The aeronautics industry is a key example. With the exponential growth of air traffic, executing maintenance, repair and overhaul (MRO) tasks has become a major challenge. As a result, major manufacturers, including Airbus and engine manufacturer, Safran, use immersive applications to virtually recreate aircraft. This allows mechanics and technicians to train for and practice MRO tasks without the expense of relocating physical aircraft.
Companies in the energy sector also take advantage of virtualization. For example, French company, GRTgaz, uses virtual reality to train the maintenance technicians who work on the valves and posts along its natural gas pipelines. The technicians’ avatars review the most common breakdowns along the pipelines.
The big bang of BIM
The construction sector is also involved in the digital revolution, using building information modeling (BIM) technology to generate digital representations of the physical, technical and functional characteristics of buildings based on data.
These digital models can be shared among all stakeholders, from architects to end customers, as they pass through building designers, project managers and maintenance operations managers.
Virtual reality can also be used for maintenance-related tasks such as site inspection and quality control and to educate new employees about security policies and other key topics. For example, the Manpower employment agency uses virtual reality to train temporary construction workers about what to do in case of accidents to reduce risks on job sites.
Augmented reality overlays useful information on real-world objects
Don’t confuse virtual reality with augmented reality. While virtual reality helps technicians prepare for service activities, augmented reality helps technicians during service activities by superimposing relevant information on the real world.
“Augmented” maintenance technicians can access all of the information needed to complete their tasks — plans, data sheets, instruction manuals — by simply scanning the QR code associated with the equipment they’re working on.
They can also use the technology to collect data such as pressure, temperature and humidity readings from sensors to determine the overall state of the equipment.
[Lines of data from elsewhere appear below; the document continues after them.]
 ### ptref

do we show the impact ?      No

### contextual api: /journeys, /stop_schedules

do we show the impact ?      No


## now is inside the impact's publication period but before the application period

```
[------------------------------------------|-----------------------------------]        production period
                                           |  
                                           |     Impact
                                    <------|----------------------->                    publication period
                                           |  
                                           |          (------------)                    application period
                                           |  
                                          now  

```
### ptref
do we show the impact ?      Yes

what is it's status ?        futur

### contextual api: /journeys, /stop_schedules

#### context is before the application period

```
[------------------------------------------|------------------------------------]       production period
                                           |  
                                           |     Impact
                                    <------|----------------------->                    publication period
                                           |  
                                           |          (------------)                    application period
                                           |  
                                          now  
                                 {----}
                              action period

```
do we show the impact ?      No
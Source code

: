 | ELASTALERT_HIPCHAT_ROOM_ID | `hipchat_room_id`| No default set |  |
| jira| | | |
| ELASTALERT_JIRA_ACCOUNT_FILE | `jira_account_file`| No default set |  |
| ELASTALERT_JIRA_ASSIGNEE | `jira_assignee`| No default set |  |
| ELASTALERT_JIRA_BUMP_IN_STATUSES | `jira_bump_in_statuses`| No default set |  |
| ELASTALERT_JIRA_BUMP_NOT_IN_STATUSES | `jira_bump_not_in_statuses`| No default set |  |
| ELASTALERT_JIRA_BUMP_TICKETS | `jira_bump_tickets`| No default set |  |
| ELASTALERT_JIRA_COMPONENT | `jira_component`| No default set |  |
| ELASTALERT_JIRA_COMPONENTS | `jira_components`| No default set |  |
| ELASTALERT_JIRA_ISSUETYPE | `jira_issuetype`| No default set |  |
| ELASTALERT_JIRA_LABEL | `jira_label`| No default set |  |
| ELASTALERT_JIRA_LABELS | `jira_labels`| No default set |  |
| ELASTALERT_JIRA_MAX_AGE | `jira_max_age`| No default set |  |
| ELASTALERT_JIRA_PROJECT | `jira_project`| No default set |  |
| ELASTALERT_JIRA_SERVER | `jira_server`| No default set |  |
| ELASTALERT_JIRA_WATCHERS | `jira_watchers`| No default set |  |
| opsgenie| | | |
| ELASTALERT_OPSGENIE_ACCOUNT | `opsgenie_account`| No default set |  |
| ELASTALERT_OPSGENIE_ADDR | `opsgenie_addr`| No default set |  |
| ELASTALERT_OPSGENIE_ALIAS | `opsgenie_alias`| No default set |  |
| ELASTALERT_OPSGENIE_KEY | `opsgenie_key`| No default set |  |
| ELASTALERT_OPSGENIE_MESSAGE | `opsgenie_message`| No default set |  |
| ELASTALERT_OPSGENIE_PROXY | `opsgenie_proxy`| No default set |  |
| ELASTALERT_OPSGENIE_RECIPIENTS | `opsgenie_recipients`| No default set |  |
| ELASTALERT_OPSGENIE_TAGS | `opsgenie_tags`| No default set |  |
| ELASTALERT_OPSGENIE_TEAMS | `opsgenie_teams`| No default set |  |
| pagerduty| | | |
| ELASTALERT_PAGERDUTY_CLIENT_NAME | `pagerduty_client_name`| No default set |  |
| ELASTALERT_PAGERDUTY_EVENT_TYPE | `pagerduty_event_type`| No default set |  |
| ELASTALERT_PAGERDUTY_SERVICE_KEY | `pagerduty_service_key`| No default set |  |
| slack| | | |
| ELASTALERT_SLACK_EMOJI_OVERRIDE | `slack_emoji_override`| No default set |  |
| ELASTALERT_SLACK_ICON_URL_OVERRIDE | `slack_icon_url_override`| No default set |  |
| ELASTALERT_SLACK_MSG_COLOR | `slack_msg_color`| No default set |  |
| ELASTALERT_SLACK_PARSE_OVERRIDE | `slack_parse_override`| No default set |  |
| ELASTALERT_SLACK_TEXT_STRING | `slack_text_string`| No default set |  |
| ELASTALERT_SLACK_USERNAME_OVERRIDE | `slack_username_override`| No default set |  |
In the construction industry, a maintenance technician can use augmented reality to “see” the interior workings of a building, such as the electrical cables behind a suspended ceiling or the pipes hidden behind a concrete wall.
Technicians have hands-free access to information
With augmented reality, information is superimposed on a tablet, a smartphone, glasses, or even directly on equipment using a projector. These systems free technicians from having to consult manuals and, in the case of augmented reality glasses, even free technicians’ hands so they can continue working on tasks while reading the information.
Technicians can use augmented reality to order spare parts and even get help from remote experts by sharing the 3D visualization with them. This is a great way to help improve first-time fix rates.
HoloLens enables mixed reality environments
When Microsoft introduced HoloLens in 2015, the company went a step further in combining virtual and real worlds. The HoloLens mixed reality headset simulates holograms in the user’s field of vision. These holograms coexist with, and interact with, physical objects.
Once again, technician training is an ideal application. HoloLens can be used to teach technicians the procedures to maintain a particular piece of equipment or to support them during particularly challenging service activities. French nuclear power and renewable energy company, Orano (previously Areva), uses HoloLens to help technicians working in restrictive environments. In this case, anti-radiation precautions limit technician movements and protective gloves mean they cannot use touch screens.
Other companies are also using HoloLens. Multinational oil and gas company, Total, uses the holographic tool to train its service technicians in how to replace fuel tank infill limiters. And Dassault Aviation relies on HoloLens for maintenance and follow-up operations on its Rafale and Falcon aircraft.